When I became mayor of my hometown, Gary, Indiana in 2012, we embarked on a journey to spark revitalization in our city. Gary had suffered decades of decline related to a changing economy and shifting property tax revenue.
This ultimately resulted in an exodus from the city, giving rise to vacant and abandoned buildings, a soaring poverty rate and concomitant crime. While we understood the importance of focusing on infrastructure, job creation and public safety, we also knew that in order to spur resurgence in the city, we needed to embrace creative placemaking – using the arts to improve design and management of public places — to transform the city’s image among residents and outside entities. We quickly recognized the importance of public-private partnerships, and the investment of non-profit partners.
In the course of our planning, we embraced art as a viable tool to strengthen our local economy. We became eager partners for “pop-up art” initiatives, the promotion of emerging artists and the creation of special events to bring us together as well as attract visitors and new residents to our city.
Our administration also embraced opportunities to garner support from the philanthropic community, which could invest in areas that lacked public dollars. When Bloomberg Philanthropies announced its Public Art Challenge open to U.S. cities, we jumped at the opportunity to create a project unique to Gary and our needs.

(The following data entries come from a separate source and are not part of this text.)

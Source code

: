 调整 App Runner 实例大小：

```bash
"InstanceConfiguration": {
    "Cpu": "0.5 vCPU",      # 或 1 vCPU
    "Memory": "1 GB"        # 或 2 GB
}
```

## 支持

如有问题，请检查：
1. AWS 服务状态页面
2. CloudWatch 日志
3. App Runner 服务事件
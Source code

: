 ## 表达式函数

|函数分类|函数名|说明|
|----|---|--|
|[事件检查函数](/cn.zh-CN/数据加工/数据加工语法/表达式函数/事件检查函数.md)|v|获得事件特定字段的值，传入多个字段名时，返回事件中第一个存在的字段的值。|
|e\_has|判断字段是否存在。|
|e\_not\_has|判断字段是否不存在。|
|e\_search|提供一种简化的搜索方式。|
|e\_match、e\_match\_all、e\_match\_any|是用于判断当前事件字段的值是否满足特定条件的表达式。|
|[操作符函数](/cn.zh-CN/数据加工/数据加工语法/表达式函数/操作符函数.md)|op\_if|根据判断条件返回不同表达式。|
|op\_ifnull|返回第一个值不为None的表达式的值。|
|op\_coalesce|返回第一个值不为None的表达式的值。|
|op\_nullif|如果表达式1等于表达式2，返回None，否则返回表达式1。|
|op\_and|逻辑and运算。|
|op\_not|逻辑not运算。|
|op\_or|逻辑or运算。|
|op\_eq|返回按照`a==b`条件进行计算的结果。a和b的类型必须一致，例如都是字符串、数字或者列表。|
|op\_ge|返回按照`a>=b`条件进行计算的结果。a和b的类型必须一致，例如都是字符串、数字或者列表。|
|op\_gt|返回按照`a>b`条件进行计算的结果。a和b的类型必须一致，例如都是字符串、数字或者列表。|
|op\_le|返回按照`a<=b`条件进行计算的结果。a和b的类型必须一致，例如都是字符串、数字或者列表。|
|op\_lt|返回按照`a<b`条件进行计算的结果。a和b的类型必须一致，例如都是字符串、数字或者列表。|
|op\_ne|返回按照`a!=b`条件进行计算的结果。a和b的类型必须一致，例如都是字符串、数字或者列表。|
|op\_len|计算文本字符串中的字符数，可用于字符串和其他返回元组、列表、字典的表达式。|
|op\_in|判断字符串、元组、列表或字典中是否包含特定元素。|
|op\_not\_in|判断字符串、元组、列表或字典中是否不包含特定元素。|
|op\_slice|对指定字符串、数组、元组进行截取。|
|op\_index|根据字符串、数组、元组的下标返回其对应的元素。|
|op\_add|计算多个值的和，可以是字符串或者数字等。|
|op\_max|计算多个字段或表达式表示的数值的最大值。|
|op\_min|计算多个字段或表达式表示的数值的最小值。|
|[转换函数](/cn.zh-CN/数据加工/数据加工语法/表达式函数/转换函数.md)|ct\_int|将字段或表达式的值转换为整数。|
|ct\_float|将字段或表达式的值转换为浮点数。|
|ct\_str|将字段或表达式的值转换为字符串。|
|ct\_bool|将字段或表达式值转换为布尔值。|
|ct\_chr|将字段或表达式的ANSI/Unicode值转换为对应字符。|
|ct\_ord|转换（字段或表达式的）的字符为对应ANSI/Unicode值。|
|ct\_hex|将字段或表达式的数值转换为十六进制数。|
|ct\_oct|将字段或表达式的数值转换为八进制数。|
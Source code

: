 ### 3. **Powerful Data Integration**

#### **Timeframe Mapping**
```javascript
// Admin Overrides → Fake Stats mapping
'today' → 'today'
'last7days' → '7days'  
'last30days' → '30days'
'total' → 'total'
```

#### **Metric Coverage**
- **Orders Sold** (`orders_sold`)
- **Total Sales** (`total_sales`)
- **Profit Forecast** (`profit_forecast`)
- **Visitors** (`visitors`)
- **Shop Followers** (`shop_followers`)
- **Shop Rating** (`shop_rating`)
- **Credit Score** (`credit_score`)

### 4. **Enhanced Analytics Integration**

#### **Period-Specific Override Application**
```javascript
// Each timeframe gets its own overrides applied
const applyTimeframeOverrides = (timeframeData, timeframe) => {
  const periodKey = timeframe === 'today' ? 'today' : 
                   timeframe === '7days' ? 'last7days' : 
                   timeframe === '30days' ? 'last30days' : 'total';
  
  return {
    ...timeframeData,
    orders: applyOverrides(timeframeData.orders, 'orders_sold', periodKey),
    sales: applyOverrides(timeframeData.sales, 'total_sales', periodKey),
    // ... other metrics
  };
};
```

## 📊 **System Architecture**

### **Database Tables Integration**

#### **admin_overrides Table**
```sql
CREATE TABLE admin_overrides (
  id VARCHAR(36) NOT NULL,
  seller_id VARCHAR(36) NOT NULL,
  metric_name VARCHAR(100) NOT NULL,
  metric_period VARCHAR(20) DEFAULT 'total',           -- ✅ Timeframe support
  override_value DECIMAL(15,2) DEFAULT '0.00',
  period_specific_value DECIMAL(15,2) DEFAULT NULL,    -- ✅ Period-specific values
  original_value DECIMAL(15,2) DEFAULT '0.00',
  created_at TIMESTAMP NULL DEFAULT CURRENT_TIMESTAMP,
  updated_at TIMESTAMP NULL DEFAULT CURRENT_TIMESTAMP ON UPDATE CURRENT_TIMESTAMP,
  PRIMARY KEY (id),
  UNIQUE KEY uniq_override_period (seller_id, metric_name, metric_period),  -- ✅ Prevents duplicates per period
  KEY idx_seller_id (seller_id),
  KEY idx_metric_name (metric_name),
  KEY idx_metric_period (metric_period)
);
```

The City of Gary collaborated with world-renowned artist Theaster Gates, PlaceLab, the University of Chicago’s Harris School of Public Policy, and with support from Knight Cities Challenge, to create ArtHouse: A Social Kitchen.
The concept was to reimagine a vacant downtown city building as a public attraction, gathering space, and culinary incubator. Theaster has a penchant for turning unused buildings into cultural institutions, combining adaptive reuse and community-driven initiatives that support neighborhood revitalization. And we found early on that we all firmly believed in the role public art can play in creating partnerships, in providing more visibility for the arts and talent in Gary, and in positively promoting our city.
We also agreed public art–combined with design, community engagement and private and government investment–can transform the way we imagine a city.
In June 2015 it was announced that Gary was one of the four winning projects of the over 200 proposals to the Public Art Challenge.
What’s unique about this art initiative is that ArtHouse’s programming and offerings have been designed to directly address needs in our community.
ArtHouse will be a cultural hub offering culinary training, cultural and artistic programs as well as commissioned visual artworks. Arthouse is taking an underutilized building through a metamorphosis and helping us to develop more food entrepreneurs and jobs in the food industry, in addition to being a significant magnet to the neighborhood.
As a result of our collective efforts, ArtHouse will be both practical and symbolic at the same time. By cultivating local entrepreneurism, the city will be positioned to jump start an unusually small restaurant community—creating employment in the city. It is one more effort to bring more life back to the city’s hub.
The project will complement the Gary State Building renovation, the replacement of a 20 year abandoned hotel with a downtown plaza boasting innovative green infrastructure, and a new mural depicting the Jackson 5, arguably the city’s most famous entertainers. However, the most vital outcome of ArtHouse is providing a source of pride for residents and evidence to others that Gary is determined to come back stronger than ever from the devastation caused by the steel industry’s decline.
People often ask me what is the most difficult aspect of rebuilding Gary. It is without a doubt getting people to believe in our city again.
When we see projects like ArtHouse come to life, we have every reason to believe that Gary can recapture its place in the heartland.
I look forward to the activation of ArtHouse, and the hope and inspiration it will bring to our city.